エコノミークラスのサービス全般と機内食で世界の頂点と目されているのでした。これは大金星です。

 

メディアやブログ等では、ファーストクラスやビジネスクラスばかりもてはやされますが、これはエコノミークラスに比較して敷居が高いからに他なりません。最初から最後まで平凡な話には、誰も関心を示しません。ファーストだと何も無くても記事になりますが、エコノミーでは何かないと記事にならないのです。

 

メディア受けはその程度ですが、会社や株主にとっては、エコノミークラスの評価は直接収益と関連づけやすいのではないかと思います。

 例えば、B787-8(TGの場合、エコノミークラス240席、ビジネスクラス24席)で維持する路線で販売される航空券の平均価格が、エコノミークラス5.5万円、ビジネスクラス18万円だったとします。今エコノミークラスが人気となり、1席1万円高く売ることができたとします。同額の利益をビジネスクラスの値上げで得るなら、1席10万円高く売らなくてはいけません。

 

エコノミークラス5.5万円、ビジネスクラス18万円は、東京-バンコクの往復運賃として標準的です。エコノミークラスが良いと評価が定着すれば、平均価格が5.5万円から6.5万円になっても競争力は保てます。しかしビジネスクラスを18万円から28万円にするのはだいぶ困難で、こんな値上げはSkytraxで世界一になったとしても無理です。つまりエコノミークラスが評判になると、収益に貢献する可能性が高いのでした。

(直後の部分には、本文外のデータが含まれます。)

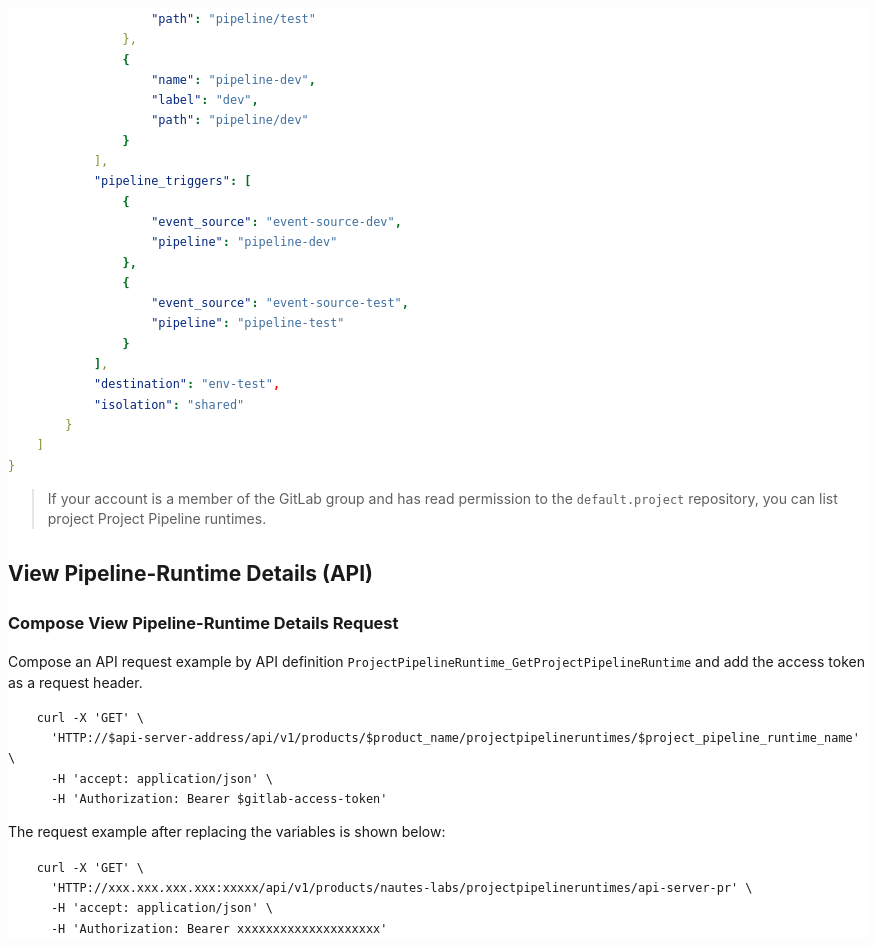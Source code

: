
```yaml
                    "path": "pipeline/test"
                },
                {
                    "name": "pipeline-dev",
                    "label": "dev",
                    "path": "pipeline/dev"
                }
            ],
            "pipeline_triggers": [
                {
                    "event_source": "event-source-dev",
                    "pipeline": "pipeline-dev"
                },
                {
                    "event_source": "event-source-test",
                    "pipeline": "pipeline-test"
                }
            ],
            "destination": "env-test",
            "isolation": "shared"
        }
    ]
}
```

> If your account is a member of the GitLab group and has read permission to the `default.project` repository, you can list project Project Pipeline runtimes.

## View Pipeline-Runtime Details (API)

### Compose View Pipeline-Runtime Details Request

Compose an API request example by API definition `ProjectPipelineRuntime_GetProjectPipelineRuntime` and add the access token as a request header.

```Shell
    curl -X 'GET' \
      'HTTP://$api-server-address/api/v1/products/$product_name/projectpipelineruntimes/$project_pipeline_runtime_name' \
      -H 'accept: application/json' \
      -H 'Authorization: Bearer $gitlab-access-token'
```

The request example after replacing the variables is shown below:

```Shell
    curl -X 'GET' \
      'HTTP://xxx.xxx.xxx.xxx:xxxxx/api/v1/products/nautes-labs/projectpipelineruntimes/api-server-pr' \
      -H 'accept: application/json' \
      -H 'Authorization: Bearer xxxxxxxxxxxxxxxxxxxx'
```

 逆に考えると、エコノミークラスがあれだけ高く売れるSingapore Airlinesの収益はかなり高いはずです。もっともSQは最近Skytraxでは元気がなく、ベストエコノミークラス5位、ベストエコノミークラス機内食6位、ベストエコノミークラスシート5位などという調子です。タイ航空に水を開けられている状態です。

 

機材や路線によって事情は少し異なりますが、エコノミークラスが人気になるとはこういうことを意味します。

 

スタアラゴールドが気になる方へ

3大航空連合に加盟している航空会社の上級会員資格を維持することは、世界を安く動き回る人にとって今だに重要。オーセンティックなパターン(エコノミークラス搭乗によりビジネスクラスのサービスの一部を享受)にこだわるなら、タイ航空のエコノミークラスは重要となります。100%マイル加算率の格安エコノミーの航空券を大規模に販売している会社だからです。

 

2017年、タイ航空は他にも

 

・ベスト空港サービス 世界3位(世界一はANA

・ベストエコノミークラスシート 世界3位(世界一はJAL

 

と、エコノミークラス利用客に関心の高いサービスについて高評価を得ています。これは、スターアライアンスマイラーにとっても重要。航空券価格も現在のところ上昇していないので、狙い目の会社です。(予約クラスの確認が重要。よく最安値になるV, Wは、大抵のFFPでマイルが加算されません。)

 

結論

スタアラゴールド会員には、タイ航空の長距離エコノミークラスの利用が旬。そうでない人も世界一のサービスは体験の価値あり。

 

CX505: NRT-HKG ビジネス

成田空港ターミナル2のサテライトには、吉野家があります。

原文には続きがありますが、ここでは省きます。